> _What to produce_:
What is needed here is an exact copy of all the records below.

• • • • • • •

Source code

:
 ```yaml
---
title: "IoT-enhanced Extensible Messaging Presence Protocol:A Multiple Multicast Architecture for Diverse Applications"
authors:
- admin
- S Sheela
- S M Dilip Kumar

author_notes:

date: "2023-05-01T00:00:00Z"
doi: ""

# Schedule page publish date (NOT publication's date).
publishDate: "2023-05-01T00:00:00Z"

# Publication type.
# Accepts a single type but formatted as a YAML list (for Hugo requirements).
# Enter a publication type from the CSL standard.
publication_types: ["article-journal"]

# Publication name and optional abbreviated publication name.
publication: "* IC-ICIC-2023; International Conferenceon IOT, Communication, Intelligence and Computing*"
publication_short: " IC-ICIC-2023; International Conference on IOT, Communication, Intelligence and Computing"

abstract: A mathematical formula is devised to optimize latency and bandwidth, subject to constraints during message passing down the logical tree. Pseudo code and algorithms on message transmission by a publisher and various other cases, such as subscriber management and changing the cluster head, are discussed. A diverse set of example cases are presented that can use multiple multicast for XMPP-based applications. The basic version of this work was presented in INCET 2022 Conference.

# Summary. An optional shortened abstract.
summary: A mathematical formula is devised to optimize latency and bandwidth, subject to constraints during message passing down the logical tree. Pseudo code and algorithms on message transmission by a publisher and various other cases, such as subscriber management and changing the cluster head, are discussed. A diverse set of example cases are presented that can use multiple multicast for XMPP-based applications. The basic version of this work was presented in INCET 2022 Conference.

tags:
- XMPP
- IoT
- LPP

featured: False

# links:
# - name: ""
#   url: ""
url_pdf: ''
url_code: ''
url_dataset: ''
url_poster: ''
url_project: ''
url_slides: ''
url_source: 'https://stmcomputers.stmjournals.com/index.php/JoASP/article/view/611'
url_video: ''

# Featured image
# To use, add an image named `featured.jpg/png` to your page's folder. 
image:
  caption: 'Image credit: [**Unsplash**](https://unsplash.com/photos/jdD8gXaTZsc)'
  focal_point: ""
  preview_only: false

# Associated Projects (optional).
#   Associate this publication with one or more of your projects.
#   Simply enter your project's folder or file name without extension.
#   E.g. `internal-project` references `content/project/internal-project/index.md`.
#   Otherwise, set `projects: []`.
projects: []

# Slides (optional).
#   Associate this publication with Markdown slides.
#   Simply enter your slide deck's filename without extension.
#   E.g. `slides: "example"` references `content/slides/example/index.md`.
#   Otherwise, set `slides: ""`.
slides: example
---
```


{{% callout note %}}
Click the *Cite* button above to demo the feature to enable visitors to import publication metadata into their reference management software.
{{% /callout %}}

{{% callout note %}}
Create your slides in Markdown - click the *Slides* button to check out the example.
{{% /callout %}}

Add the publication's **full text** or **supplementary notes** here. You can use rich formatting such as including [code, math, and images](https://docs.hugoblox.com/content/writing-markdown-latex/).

• • • • • • •

> _Exercise solution_:
Source code

:
 ```yaml
---
title: "IoT-enhanced Extensible Messaging Presence Protocol:A Multiple Multicast Architecture for Diverse Applications"
authors:
- admin
- S Sheela
- S M Dilip Kumar

author_notes:

date: "2023-05-01T00:00:00Z"
doi: ""

# Schedule page publish date (NOT publication's date).
publishDate: "2023-05-01T00:00:00Z"

# Publication type.
# Accepts a single type but formatted as a YAML list (for Hugo requirements).
# Enter a publication type from the CSL standard.
publication_types: ["article-journal"]

# Publication name and optional abbreviated publication name.
publication: "* IC-ICIC-2023; International Conferenceon IOT, Communication, Intelligence and Computing*"
publication_short: " IC-ICIC-2023; International Conference on IOT, Communication, Intelligence and Computing"

abstract: A mathematical formula is devised to optimize latency and bandwidth, subject to constraints during message passing down the logical tree. Pseudo code and algorithms on message transmission by a publisher and various other cases, such as subscriber management and changing the cluster head, are discussed. A diverse set of example cases are presented that can use multiple multicast for XMPP-based applications. The basic version of this work was presented in INCET 2022 Conference.

# Summary. An optional shortened abstract.
summary: A mathematical formula is devised to optimize latency and bandwidth, subject to constraints during message passing down the logical tree. Pseudo code and algorithms on message transmission by a publisher and various other cases, such as subscriber management and changing the cluster head, are discussed. A diverse set of example cases are presented that can use multiple multicast for XMPP-based applications. The basic version of this work was presented in INCET 2022 Conference.

tags:
- XMPP
- IoT
- LPP

featured: False

# links:
# - name: ""
#   url: ""
url_pdf: ''
url_code: ''
url_dataset: ''
url_poster: ''
url_project: ''
url_slides: ''
url_source: 'https://stmcomputers.stmjournals.com/index.php/JoASP/article/view/611'
url_video: ''

# Featured image
# To use, add an image named `featured.jpg/png` to your page's folder. 
image:
  caption: 'Image credit: [**Unsplash**](https://unsplash.com/photos/jdD8gXaTZsc)'
  focal_point: ""
  preview_only: false

# Associated Projects (optional).
#   Associate this publication with one or more of your projects.
#   Simply enter your project's folder or file name without extension.
#   E.g. `internal-project` references `content/project/internal-project/index.md`.
#   Otherwise, set `projects: []`.
projects: []

# Slides (optional).
#   Associate this publication with Markdown slides.
#   Simply enter your slide deck's filename without extension.
#   E.g. `slides: "example"` references `content/slides/example/index.md`.
#   Otherwise, set `slides: ""`.
slides: example
---
```


{{% callout note %}}
Click the *Cite* button above to demo the feature to enable visitors to import publication metadata into their reference management software.
{{% /callout %}}

{{% callout note %}}
Create your slides in Markdown - click the *Slides* button to check out the example.
{{% /callout %}}

Add the publication's **full text** or **supplementary notes** here. You can use rich formatting such as including [code, math, and images](https://docs.hugoblox.com/content/writing-markdown-latex/).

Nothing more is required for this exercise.